### THE PROBLEM
Using the data below, copy out all lines with the word "ICAO".

### MATERIAL PROVIDED
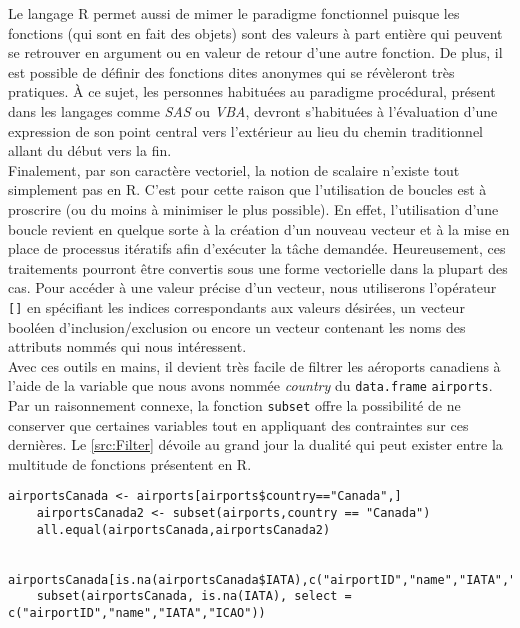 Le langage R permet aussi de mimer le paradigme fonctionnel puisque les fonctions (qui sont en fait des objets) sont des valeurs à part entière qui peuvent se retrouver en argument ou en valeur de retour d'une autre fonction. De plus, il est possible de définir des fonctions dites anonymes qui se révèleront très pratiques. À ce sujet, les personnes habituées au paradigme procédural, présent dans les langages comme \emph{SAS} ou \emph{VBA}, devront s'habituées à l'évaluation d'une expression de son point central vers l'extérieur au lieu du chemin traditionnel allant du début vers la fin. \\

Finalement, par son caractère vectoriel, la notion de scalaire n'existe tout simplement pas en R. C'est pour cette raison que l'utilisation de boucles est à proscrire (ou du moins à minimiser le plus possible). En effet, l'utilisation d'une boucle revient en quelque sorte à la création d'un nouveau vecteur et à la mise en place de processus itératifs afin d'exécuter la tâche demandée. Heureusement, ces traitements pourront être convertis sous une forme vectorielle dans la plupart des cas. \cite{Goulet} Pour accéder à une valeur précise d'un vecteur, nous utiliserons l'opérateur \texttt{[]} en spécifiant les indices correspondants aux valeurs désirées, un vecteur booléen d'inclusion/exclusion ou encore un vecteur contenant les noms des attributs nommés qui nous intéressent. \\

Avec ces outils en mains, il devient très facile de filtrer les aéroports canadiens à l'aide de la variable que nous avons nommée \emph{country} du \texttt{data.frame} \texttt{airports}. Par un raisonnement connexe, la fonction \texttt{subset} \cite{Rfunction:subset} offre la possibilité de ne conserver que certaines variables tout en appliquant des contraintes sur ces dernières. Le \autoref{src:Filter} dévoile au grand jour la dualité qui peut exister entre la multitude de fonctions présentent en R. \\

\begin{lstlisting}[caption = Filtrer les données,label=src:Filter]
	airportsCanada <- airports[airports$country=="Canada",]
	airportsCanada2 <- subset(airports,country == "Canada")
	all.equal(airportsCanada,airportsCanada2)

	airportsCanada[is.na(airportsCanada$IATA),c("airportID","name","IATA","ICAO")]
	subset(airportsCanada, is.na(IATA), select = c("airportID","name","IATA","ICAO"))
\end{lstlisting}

### SOLUTION TO THIS PROBLEM
	airportsCanada[is.na(airportsCanada$IATA),c("airportID","name","IATA","ICAO")]
	subset(airportsCanada, is.na(IATA), select = c("airportID","name","IATA","ICAO"))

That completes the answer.